Il éclata de rire à son tour — ce rire lui lacéra la bouche comme un rasoir.
— Tu dois te faire soigner.
La main-mygale s’écarta, il put enfin se mettre debout. À présent, il distinguait nettement Maggie, les doigts en suspens. Maigre silhouette de baba cool vieillie, aussi desséchée que les idées qu’elle prétendait défendre. Il ne savait pas que le Flower Power incluait aussi l’assassinat et la barbarie…
— Tu ne comprends pas ce que je veux dire, souffla-t-elle sans le regarder. Je te parle du lieu et du moment. À Lontano, on a tous été pris dans un tourbillon. L’Homme-Clou a été le catalyseur de toutes les folies latentes. L’Afrique, la malédiction de notre clan, l’argent des mines, la violence, le racisme…
Erwan capitula. Il était vide. Plus de colère ni la moindre énergie pour condamner Maggie, la dénoncer ou l’absoudre. Avant de partir en Afrique, il avait dit à son père : « La prescription, c’est pour les juges, pas pour les hommes. » Il avait tort. La prescription était inscrite dans les tables de l’univers. La prescription, c’était l’oubli. Non pas celle des mémoires, mais celle des corps : plus d’hormones ni d’adrénaline pour se révolter.
— Pourquoi me parles-tu maintenant ? demanda-t-il à bout. Parce que papa l’a fait ? Jusqu’à la fin, c’est lui qui décide ?
Elle conserva le silence, tête baissée. On aurait pu croire qu’elle pleurait ou qu’elle se recueillait. Erwan devinait qu’elle se moquait plutôt de sa naïveté.
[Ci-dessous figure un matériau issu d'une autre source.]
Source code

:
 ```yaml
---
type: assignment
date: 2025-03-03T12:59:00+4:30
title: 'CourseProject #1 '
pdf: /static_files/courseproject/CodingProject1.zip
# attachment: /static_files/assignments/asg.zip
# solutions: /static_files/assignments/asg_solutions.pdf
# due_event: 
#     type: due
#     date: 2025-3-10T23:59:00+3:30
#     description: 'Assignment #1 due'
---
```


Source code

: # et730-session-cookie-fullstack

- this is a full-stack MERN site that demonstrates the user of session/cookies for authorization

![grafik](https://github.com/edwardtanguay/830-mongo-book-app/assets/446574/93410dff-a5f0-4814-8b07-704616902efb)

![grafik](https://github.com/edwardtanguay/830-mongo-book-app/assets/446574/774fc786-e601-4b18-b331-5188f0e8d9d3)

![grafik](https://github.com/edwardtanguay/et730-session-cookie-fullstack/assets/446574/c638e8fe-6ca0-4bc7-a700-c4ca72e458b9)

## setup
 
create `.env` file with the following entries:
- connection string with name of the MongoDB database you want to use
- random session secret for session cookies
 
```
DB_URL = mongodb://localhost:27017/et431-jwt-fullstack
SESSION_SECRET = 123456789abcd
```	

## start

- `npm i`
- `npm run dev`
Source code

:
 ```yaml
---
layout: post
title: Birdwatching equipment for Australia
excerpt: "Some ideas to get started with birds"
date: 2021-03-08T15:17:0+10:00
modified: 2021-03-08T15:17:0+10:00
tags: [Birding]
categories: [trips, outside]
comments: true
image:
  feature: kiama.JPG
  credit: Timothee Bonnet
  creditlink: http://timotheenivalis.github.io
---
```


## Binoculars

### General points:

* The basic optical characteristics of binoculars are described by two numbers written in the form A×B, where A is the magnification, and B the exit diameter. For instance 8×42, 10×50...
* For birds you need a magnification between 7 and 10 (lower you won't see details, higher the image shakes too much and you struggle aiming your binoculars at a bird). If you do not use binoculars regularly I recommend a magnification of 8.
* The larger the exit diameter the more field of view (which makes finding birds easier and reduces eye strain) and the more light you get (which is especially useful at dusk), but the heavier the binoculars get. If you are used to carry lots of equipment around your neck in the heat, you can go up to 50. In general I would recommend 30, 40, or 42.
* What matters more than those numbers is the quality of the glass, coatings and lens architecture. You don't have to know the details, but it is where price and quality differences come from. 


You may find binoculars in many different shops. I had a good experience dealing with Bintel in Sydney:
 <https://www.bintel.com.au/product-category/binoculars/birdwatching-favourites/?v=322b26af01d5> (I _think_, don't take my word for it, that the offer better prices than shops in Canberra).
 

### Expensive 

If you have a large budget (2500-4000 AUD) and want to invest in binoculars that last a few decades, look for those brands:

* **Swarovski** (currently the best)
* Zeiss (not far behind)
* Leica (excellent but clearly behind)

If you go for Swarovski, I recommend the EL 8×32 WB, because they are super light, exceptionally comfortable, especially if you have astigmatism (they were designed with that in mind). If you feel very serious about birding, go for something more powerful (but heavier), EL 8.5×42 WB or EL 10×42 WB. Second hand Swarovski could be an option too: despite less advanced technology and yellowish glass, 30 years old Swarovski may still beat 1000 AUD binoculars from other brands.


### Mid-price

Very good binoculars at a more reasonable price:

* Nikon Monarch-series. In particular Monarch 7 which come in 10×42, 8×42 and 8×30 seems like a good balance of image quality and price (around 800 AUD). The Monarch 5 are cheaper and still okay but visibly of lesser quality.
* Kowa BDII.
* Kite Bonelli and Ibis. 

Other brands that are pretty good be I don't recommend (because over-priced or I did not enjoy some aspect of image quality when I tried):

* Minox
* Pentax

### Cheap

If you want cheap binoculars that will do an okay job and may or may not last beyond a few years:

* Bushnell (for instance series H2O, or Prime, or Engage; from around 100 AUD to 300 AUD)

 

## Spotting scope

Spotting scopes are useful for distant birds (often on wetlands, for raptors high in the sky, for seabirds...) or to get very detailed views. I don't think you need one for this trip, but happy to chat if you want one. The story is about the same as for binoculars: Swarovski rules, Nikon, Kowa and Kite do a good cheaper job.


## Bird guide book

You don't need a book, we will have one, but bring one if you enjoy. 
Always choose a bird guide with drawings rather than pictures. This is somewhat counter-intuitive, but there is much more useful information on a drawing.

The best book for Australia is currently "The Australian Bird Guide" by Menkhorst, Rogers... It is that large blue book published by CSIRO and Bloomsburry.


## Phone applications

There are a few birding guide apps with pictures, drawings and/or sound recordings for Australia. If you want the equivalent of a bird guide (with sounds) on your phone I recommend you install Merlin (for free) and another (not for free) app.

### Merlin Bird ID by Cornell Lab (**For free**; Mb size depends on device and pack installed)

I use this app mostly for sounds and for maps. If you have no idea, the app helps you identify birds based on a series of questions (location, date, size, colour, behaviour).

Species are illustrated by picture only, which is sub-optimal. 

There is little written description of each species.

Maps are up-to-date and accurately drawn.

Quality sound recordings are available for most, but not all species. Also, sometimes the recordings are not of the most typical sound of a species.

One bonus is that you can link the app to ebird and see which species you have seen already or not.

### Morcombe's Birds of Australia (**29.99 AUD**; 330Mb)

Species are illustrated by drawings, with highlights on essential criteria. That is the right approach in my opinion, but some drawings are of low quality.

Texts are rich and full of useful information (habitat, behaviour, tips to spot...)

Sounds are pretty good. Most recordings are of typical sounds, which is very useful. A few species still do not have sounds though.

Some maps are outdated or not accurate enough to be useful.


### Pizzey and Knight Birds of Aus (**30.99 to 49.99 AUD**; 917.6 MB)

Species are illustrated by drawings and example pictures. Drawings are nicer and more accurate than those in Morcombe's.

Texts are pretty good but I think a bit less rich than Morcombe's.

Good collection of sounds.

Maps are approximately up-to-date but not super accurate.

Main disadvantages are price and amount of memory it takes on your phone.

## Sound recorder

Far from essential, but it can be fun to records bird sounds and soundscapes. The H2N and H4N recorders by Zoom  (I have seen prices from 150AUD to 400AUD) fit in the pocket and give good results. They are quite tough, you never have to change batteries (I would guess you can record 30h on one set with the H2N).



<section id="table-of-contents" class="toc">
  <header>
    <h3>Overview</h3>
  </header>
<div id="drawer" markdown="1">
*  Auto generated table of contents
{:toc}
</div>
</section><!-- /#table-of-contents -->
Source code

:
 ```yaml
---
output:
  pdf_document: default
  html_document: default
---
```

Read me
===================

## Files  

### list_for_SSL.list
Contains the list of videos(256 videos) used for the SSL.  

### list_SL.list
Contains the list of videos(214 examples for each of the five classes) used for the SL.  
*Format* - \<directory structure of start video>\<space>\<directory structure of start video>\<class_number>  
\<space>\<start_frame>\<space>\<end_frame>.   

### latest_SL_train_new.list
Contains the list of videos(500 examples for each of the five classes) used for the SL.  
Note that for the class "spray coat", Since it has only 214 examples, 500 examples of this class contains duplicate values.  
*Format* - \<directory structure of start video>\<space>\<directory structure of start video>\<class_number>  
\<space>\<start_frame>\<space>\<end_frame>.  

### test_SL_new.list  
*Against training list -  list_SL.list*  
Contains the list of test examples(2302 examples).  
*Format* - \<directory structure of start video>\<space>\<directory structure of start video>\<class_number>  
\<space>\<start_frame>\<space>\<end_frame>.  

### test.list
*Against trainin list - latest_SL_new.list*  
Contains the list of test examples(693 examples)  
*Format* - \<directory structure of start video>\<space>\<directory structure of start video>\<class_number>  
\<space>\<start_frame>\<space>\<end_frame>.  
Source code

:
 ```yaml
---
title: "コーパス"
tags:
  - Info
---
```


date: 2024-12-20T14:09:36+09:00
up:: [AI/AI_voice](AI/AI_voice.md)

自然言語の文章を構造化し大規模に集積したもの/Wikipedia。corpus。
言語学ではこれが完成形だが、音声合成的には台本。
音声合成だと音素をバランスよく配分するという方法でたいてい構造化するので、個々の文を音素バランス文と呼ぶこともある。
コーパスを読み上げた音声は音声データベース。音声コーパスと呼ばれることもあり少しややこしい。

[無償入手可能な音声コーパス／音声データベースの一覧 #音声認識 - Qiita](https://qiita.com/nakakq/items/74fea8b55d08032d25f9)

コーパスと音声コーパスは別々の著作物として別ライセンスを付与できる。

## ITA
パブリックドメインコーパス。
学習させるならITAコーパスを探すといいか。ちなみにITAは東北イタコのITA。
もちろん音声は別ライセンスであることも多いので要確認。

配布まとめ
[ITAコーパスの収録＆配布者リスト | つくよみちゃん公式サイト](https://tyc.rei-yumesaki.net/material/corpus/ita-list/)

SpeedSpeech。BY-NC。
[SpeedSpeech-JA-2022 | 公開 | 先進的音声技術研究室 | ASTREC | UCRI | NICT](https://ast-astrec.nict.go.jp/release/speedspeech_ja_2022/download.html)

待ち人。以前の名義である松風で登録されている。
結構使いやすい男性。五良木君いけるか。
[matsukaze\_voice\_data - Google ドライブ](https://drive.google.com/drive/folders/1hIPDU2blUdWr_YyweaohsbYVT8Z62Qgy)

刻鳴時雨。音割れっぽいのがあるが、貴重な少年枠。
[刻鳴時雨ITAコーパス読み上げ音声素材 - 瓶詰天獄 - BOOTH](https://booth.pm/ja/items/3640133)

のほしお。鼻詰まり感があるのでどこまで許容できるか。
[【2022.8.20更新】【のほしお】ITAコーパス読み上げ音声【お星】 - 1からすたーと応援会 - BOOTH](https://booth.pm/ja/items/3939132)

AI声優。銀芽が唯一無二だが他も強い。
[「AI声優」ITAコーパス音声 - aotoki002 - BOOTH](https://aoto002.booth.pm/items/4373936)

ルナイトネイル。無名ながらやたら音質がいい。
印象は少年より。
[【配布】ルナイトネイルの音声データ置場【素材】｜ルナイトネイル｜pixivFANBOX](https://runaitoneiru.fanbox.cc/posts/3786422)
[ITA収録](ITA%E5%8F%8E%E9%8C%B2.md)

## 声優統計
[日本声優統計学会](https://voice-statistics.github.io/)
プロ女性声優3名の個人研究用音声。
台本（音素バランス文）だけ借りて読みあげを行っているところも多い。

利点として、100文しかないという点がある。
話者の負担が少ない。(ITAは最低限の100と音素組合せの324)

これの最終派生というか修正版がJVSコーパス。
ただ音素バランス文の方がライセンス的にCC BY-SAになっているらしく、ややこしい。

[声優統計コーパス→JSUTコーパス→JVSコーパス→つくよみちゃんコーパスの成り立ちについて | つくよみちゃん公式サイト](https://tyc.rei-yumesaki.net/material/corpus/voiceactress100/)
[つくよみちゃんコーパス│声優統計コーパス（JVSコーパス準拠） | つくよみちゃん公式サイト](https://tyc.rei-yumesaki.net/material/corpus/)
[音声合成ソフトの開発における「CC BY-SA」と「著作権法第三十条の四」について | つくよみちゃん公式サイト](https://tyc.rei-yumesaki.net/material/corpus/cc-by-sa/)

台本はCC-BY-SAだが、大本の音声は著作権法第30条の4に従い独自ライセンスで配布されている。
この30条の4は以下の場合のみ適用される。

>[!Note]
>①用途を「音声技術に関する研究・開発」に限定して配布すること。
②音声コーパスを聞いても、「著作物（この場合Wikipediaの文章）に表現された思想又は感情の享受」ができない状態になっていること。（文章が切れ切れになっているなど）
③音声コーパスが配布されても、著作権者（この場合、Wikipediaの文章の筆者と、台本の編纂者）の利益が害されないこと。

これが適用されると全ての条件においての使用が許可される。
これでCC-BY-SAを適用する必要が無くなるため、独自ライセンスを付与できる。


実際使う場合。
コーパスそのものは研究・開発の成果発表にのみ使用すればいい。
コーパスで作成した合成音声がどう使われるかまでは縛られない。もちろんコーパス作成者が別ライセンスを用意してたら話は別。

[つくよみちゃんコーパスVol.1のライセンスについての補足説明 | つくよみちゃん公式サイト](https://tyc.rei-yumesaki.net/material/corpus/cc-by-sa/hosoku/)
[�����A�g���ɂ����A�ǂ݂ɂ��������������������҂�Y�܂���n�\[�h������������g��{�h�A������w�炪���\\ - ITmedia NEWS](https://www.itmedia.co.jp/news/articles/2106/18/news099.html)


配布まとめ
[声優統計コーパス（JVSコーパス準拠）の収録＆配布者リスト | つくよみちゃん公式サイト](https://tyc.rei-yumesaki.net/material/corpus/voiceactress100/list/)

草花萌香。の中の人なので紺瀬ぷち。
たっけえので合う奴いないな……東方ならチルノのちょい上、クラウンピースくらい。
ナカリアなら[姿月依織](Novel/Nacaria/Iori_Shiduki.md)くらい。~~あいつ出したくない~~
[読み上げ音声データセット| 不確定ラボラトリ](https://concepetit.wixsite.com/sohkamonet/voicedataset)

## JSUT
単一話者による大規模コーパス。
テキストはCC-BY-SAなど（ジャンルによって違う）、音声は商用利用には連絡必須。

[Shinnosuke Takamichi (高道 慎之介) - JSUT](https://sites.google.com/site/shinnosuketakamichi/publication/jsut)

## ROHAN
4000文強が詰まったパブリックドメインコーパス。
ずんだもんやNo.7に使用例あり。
— Aujourd’hui qu’il n’est plus là, plus rien n’a de sens. En tout cas moi, je n’ai plus de sens…
Quand il se retrouva chez lui — murs blancs, odeurs d’eau de javel, frigo vide : sa version personnelle du foyer —, il n’éprouvait toujours aucun sentiment : il était dans le même état qu’à l’aéroport de Lubumbashi. Assommé, abasourdi. Pour tenter de retrouver un sujet d’intérêt, il appela son équipe. Rien de neuf. Audrey était sur messagerie. Favini travaillait à identifier les hostos où Isabelle Barraire avait été soignée — la liste était longue. Tonfa avait contacté des patients d’Éric Katz et s’était fait recevoir. Il recherchait maintenant des infos sur la famille Barraire et ses pressings. Chacun lui promit un rapport écrit dans la nuit mais Erwan avait déjà compris qu’il n’y avait pas grand-chose à espérer avant le lendemain matin.